That’s all good and well, but what about the stupid and unskilled people? What are they gonna do? For generations they were guaranteed easy backbreaking jobs in the factories, and now they got nothin’. What they gonna do? Huh? Huh? Huh? HUH? Answer me!

Not everybody can work in the media and arts and entertainment sector. Millions upon millions of people are way too IQ deficient to handle such work. Remember: nearly half of the people in our country are of below average intelligence.

McDonald’s, of course. And if McDonald’s somehow figures out how to outsource the serving of a crappy hamburger to India (which is highly unlikely; because of religious reasons, most Indians don’t eat beef), then we’ve still got Taco Bell and Burger King.

[quote=“MaPoDurian”]

As far as impact on future job prospects, the IT industry is gone from the U.S., and accounting is following. Stock analysts are being offshored to India also. I’ve written this before: IMHO any job which doesn’t require physical presence or significant infrastructure is at risk. However, speaking a second (third, … nth) language, at least those languages used by major labor-supplying nations, will be an asset, as will experience dealing with or managing foreign workers. Tomas, were I you, I wouldn’t worry – I think companies will be throwing huge wads of steaming cash at you to work for them.[/quote]
Yes, but not all outsourcing works out. Call center and accounting work are things that depend a great deal on “soft skills” that would be difficult for an Indian or other foreigner who’s never travelled outside of India to acquire. We’ve already heard about some of the language problems encountered when sending call centers to India. More importantly, Indians often don’t understand the style or level of service that would be expected in a western country. It’s hard to train them to give the same level of service found in the US because they have never received such service themselves. It’s completely, er, foreign to them.

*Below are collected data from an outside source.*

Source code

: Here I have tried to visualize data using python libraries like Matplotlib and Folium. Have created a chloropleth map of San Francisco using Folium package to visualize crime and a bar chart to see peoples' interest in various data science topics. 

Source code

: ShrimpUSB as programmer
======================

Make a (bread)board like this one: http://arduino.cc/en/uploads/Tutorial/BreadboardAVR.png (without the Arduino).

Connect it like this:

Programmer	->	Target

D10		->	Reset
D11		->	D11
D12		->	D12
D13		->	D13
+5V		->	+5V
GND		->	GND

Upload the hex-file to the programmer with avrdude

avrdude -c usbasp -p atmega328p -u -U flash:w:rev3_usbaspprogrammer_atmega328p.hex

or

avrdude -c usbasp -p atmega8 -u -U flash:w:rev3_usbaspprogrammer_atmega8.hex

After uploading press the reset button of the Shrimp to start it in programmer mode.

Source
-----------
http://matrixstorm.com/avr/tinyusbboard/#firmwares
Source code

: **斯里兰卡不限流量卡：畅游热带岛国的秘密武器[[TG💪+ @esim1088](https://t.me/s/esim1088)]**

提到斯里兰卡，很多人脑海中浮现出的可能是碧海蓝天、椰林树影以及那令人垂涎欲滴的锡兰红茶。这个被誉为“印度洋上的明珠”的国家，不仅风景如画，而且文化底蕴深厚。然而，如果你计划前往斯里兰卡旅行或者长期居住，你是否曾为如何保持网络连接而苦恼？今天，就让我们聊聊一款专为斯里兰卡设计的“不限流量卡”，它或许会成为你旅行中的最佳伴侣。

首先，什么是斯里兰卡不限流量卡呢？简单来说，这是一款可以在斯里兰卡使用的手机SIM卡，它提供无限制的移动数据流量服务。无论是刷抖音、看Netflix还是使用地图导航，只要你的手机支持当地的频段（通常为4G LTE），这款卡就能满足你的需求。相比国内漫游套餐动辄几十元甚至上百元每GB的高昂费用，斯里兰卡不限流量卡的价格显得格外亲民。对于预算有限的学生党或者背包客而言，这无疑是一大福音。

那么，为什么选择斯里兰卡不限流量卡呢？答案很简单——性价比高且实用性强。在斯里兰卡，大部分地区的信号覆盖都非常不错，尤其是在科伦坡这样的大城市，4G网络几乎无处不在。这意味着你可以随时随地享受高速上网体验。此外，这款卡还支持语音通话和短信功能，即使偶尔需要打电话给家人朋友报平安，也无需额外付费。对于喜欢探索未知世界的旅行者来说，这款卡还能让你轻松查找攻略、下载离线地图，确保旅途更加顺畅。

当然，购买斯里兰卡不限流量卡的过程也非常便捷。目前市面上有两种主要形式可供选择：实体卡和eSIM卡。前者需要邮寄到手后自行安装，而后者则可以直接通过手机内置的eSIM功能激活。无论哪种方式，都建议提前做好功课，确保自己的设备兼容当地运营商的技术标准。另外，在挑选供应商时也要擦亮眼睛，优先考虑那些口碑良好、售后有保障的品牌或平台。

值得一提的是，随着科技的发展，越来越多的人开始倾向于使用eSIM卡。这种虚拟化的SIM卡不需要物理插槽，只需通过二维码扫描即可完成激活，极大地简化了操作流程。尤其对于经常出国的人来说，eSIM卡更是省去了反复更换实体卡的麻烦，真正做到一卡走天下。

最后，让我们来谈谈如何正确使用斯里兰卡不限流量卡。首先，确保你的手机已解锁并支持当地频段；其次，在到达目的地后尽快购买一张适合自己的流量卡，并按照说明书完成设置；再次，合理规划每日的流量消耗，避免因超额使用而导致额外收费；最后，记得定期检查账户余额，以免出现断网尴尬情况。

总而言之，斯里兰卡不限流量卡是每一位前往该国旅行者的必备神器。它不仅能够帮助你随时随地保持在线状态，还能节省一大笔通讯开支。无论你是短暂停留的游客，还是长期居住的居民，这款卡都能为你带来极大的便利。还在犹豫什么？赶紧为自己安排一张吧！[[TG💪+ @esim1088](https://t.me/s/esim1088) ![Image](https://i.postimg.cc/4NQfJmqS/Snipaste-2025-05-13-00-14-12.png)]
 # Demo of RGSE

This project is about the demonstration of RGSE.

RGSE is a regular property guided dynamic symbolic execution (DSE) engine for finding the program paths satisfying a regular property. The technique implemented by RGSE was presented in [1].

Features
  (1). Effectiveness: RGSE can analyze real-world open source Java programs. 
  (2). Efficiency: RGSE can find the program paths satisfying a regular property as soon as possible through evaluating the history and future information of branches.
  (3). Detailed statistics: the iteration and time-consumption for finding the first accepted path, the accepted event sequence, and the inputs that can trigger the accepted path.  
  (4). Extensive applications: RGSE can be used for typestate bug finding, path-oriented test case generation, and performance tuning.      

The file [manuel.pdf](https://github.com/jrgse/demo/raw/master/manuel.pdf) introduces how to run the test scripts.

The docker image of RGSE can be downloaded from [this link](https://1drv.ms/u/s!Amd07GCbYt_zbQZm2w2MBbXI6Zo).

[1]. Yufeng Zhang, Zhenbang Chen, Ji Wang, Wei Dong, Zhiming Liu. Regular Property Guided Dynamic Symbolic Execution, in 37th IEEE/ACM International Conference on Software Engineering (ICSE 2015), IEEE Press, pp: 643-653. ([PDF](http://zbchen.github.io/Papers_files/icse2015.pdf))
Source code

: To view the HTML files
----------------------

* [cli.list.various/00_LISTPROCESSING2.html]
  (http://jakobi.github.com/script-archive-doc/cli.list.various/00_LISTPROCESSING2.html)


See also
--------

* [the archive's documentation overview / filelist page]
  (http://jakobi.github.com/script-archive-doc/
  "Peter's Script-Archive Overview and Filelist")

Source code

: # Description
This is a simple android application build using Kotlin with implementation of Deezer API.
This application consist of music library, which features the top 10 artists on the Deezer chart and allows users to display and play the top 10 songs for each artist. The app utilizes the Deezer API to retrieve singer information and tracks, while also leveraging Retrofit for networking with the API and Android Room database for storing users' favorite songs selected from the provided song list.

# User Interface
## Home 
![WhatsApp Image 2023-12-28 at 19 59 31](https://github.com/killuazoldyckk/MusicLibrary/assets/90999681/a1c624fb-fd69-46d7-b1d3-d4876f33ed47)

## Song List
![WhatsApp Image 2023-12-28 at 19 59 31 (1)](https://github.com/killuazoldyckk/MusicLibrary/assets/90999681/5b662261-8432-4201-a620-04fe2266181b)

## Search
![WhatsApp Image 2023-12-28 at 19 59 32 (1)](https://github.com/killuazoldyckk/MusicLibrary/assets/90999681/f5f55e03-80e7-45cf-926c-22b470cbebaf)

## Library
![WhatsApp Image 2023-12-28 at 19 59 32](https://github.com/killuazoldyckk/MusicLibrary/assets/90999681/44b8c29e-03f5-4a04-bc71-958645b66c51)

I’ve read of some outsourcing of accounting coming to the mainland. More and more mainlanders are taking American and British exams for public accountancy certifications. They may do quite well on the exams, but they don’t understand a lot of the things that aren’t in the rule books. They don’t know how much bullshitting they can get away with. In China, anything on the books is fair game for manipulation; in the states, our bean counters take proud in their highly sophisticated bullshitting skills, and they know just where and how they can get away with it. :wink:

Although many jobs can and should be outsourced, many companies are discovering that there are many cultural barriers that will prevent them from outsourcing as much as they’d like.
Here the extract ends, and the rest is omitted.